◆ STORED DATA
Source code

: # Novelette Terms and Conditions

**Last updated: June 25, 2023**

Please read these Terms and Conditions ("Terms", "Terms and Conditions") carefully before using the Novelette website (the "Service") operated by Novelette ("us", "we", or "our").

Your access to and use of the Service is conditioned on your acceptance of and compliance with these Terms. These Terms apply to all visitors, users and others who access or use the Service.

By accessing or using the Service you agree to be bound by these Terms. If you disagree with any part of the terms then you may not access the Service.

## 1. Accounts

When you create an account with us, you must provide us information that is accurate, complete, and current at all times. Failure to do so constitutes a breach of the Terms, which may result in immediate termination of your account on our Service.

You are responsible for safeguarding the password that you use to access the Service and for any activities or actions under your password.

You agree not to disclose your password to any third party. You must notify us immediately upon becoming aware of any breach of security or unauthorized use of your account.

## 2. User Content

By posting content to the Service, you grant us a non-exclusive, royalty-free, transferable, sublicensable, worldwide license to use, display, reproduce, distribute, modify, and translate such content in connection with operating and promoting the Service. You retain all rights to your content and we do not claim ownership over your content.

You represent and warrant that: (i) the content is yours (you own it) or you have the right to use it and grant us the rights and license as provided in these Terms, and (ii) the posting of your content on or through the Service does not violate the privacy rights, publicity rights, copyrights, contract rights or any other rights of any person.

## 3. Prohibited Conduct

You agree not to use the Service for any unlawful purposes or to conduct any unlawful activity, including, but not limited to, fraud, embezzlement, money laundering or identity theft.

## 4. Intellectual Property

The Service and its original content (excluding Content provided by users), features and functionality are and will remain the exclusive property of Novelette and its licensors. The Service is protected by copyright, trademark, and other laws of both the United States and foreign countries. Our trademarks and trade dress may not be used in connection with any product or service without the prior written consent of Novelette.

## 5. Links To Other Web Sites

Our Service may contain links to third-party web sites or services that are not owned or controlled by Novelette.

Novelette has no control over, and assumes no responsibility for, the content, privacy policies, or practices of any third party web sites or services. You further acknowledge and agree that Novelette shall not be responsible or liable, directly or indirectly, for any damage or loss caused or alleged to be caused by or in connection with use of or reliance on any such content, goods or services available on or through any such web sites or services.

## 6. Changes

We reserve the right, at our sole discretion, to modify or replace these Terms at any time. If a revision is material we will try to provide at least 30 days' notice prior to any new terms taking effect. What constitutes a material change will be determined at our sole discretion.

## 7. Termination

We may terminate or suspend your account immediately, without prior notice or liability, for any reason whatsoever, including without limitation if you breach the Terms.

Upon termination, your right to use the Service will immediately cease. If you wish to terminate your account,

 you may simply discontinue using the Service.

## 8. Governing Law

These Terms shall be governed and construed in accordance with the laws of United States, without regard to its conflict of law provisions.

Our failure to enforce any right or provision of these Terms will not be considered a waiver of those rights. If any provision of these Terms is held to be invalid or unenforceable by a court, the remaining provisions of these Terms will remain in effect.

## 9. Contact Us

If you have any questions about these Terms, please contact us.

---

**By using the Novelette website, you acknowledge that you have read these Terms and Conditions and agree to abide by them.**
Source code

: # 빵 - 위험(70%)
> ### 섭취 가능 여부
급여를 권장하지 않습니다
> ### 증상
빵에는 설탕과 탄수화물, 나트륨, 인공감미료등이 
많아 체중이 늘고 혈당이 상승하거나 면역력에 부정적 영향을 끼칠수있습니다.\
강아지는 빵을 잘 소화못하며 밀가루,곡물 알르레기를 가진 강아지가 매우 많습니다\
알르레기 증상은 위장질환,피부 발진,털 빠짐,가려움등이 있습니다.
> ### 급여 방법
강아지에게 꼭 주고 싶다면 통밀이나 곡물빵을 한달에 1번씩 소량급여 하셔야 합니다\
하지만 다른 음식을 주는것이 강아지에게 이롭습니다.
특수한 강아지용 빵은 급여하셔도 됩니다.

◆ WORK INSTRUCTION
The listing above has to be repeated exactly, down to the last line.

◆ PROBLEM SOLUTION
Source code

: # Novelette Terms and Conditions

**Last updated: June 25, 2023**

Please read these Terms and Conditions ("Terms", "Terms and Conditions") carefully before using the Novelette website (the "Service") operated by Novelette ("us", "we", or "our").

Your access to and use of the Service is conditioned on your acceptance of and compliance with these Terms. These Terms apply to all visitors, users and others who access or use the Service.

By accessing or using the Service you agree to be bound by these Terms. If you disagree with any part of the terms then you may not access the Service.

## 1. Accounts

When you create an account with us, you must provide us information that is accurate, complete, and current at all times. Failure to do so constitutes a breach of the Terms, which may result in immediate termination of your account on our Service.

You are responsible for safeguarding the password that you use to access the Service and for any activities or actions under your password.

You agree not to disclose your password to any third party. You must notify us immediately upon becoming aware of any breach of security or unauthorized use of your account.

## 2. User Content

By posting content to the Service, you grant us a non-exclusive, royalty-free, transferable, sublicensable, worldwide license to use, display, reproduce, distribute, modify, and translate such content in connection with operating and promoting the Service. You retain all rights to your content and we do not claim ownership over your content.

You represent and warrant that: (i) the content is yours (you own it) or you have the right to use it and grant us the rights and license as provided in these Terms, and (ii) the posting of your content on or through the Service does not violate the privacy rights, publicity rights, copyrights, contract rights or any other rights of any person.

## 3. Prohibited Conduct

You agree not to use the Service for any unlawful purposes or to conduct any unlawful activity, including, but not limited to, fraud, embezzlement, money laundering or identity theft.

## 4. Intellectual Property

The Service and its original content (excluding Content provided by users), features and functionality are and will remain the exclusive property of Novelette and its licensors. The Service is protected by copyright, trademark, and other laws of both the United States and foreign countries. Our trademarks and trade dress may not be used in connection with any product or service without the prior written consent of Novelette.

## 5. Links To Other Web Sites

Our Service may contain links to third-party web sites or services that are not owned or controlled by Novelette.

Novelette has no control over, and assumes no responsibility for, the content, privacy policies, or practices of any third party web sites or services. You further acknowledge and agree that Novelette shall not be responsible or liable, directly or indirectly, for any damage or loss caused or alleged to be caused by or in connection with use of or reliance on any such content, goods or services available on or through any such web sites or services.

## 6. Changes

We reserve the right, at our sole discretion, to modify or replace these Terms at any time. If a revision is material we will try to provide at least 30 days' notice prior to any new terms taking effect. What constitutes a material change will be determined at our sole discretion.

## 7. Termination

We may terminate or suspend your account immediately, without prior notice or liability, for any reason whatsoever, including without limitation if you breach the Terms.

Upon termination, your right to use the Service will immediately cease. If you wish to terminate your account,

 you may simply discontinue using the Service.

## 8. Governing Law

These Terms shall be governed and construed in accordance with the laws of United States, without regard to its conflict of law provisions.

Our failure to enforce any right or provision of these Terms will not be considered a waiver of those rights. If any provision of these Terms is held to be invalid or unenforceable by a court, the remaining provisions of these Terms will remain in effect.

## 9. Contact Us

If you have any questions about these Terms, please contact us.

---

**By using the Novelette website, you acknowledge that you have read these Terms and Conditions and agree to abide by them.**
Source code

: # 빵 - 위험(70%)
> ### 섭취 가능 여부
급여를 권장하지 않습니다
> ### 증상
빵에는 설탕과 탄수화물, 나트륨, 인공감미료등이 
많아 체중이 늘고 혈당이 상승하거나 면역력에 부정적 영향을 끼칠수있습니다.\
강아지는 빵을 잘 소화못하며 밀가루,곡물 알르레기를 가진 강아지가 매우 많습니다\
알르레기 증상은 위장질환,피부 발진,털 빠짐,가려움등이 있습니다.
> ### 급여 방법
강아지에게 꼭 주고 싶다면 통밀이나 곡물빵을 한달에 1번씩 소량급여 하셔야 합니다\
하지만 다른 음식을 주는것이 강아지에게 이롭습니다.
특수한 강아지용 빵은 급여하셔도 됩니다.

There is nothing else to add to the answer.